Why are the branding discipline and the fundraising discipline so often at odds within nonprofits? Aren't they aimed at exactly the same goal of increasing an organization's ability to do its work?
They should be. But time after time, branding decreases fundraising revenue.
That might not have to be so, and one way to improve that dismal situation would be to follow the advice in the Moving Thinking Blog at Brand vs Fundraising -- 4 ways to prevent war.
Here are the four ways, with my comments:
- Keep fundraising at the heart. Fundraising isn't the only thing you do in the marketing sphere. But if you're reading this blog, it's probably at or near the top of the list. When branding initiatives start or happen in silos separate from fundraising, they'll usually go bad. So keep fundraising (the people and the discipline) in the same room and with the same authority as branding. Doing this is going to save you untold pain later on.
- Ensure the audience focus is right. Another reason branding so often hurts fundraising is that it's aimed at making internal audiences feel good. If you want a brand that improves fundraising revenue, you'd better aim is squarely at your donors. Your real donors, not the fantasy donors your brand people claim they're going to capture.

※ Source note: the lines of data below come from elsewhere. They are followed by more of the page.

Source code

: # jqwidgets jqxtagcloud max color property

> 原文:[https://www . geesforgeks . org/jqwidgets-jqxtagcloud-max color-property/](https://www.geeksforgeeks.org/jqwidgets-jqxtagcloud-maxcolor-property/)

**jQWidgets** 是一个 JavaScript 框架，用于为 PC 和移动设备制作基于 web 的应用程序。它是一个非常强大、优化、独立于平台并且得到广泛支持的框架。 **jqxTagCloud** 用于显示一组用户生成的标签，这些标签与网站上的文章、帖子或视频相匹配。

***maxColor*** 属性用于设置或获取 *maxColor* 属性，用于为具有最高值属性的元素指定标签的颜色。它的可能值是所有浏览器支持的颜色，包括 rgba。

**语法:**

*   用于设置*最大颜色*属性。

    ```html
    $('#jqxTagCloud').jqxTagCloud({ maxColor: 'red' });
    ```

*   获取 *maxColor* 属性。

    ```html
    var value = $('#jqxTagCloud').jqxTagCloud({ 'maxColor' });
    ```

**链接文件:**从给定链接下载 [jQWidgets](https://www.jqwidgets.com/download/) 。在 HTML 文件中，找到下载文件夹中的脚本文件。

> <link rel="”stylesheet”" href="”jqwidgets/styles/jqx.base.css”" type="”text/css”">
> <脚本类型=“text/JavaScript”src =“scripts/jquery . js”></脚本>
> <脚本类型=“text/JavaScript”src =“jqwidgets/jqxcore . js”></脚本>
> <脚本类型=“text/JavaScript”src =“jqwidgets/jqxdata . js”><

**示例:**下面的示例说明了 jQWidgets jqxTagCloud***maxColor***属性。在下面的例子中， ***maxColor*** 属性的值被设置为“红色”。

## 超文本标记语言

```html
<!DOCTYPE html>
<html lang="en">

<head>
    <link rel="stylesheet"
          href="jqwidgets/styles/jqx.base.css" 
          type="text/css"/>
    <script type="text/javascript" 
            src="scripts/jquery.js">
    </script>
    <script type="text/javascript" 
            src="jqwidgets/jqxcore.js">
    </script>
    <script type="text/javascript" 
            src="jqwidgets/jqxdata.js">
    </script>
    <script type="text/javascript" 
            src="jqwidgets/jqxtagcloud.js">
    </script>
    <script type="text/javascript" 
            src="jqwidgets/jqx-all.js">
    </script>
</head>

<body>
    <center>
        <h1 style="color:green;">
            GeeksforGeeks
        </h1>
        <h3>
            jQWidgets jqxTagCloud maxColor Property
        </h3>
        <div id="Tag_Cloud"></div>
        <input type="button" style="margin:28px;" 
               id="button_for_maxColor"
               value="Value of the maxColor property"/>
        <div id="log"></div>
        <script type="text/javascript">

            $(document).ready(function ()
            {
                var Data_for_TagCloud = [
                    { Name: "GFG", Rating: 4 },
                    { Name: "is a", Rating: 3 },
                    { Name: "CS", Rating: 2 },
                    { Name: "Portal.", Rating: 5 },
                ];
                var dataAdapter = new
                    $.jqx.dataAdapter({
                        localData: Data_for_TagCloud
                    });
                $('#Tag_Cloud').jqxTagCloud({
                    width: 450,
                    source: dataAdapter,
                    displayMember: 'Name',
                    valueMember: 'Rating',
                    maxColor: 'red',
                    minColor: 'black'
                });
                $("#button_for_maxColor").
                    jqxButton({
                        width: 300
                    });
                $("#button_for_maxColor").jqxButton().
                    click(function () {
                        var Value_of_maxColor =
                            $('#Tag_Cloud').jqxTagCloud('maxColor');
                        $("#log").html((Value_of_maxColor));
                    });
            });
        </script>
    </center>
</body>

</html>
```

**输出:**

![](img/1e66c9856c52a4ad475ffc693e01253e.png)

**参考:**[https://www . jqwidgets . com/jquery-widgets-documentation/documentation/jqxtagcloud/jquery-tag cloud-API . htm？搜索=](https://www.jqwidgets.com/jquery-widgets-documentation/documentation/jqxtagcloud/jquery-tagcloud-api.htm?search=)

- Differentiate meaningfully. Almost every time branding people take on a nonprofit, they end up with Hope as the key brand value. That's a value that can apply to almost any cause. It's nice, but vague and unspecific. It's a terrible thing to be saddled with if you want to raise funds. A brand that helps revenue is one that will zero in on your organization's specifics.
- Test and adapt. Test is the key here. Focus groups are not valid tests. They will lead you astray if they're your only source for what people think. Statistically valid, well-constructed direct-marketing tests will give you truths you can take to the bank.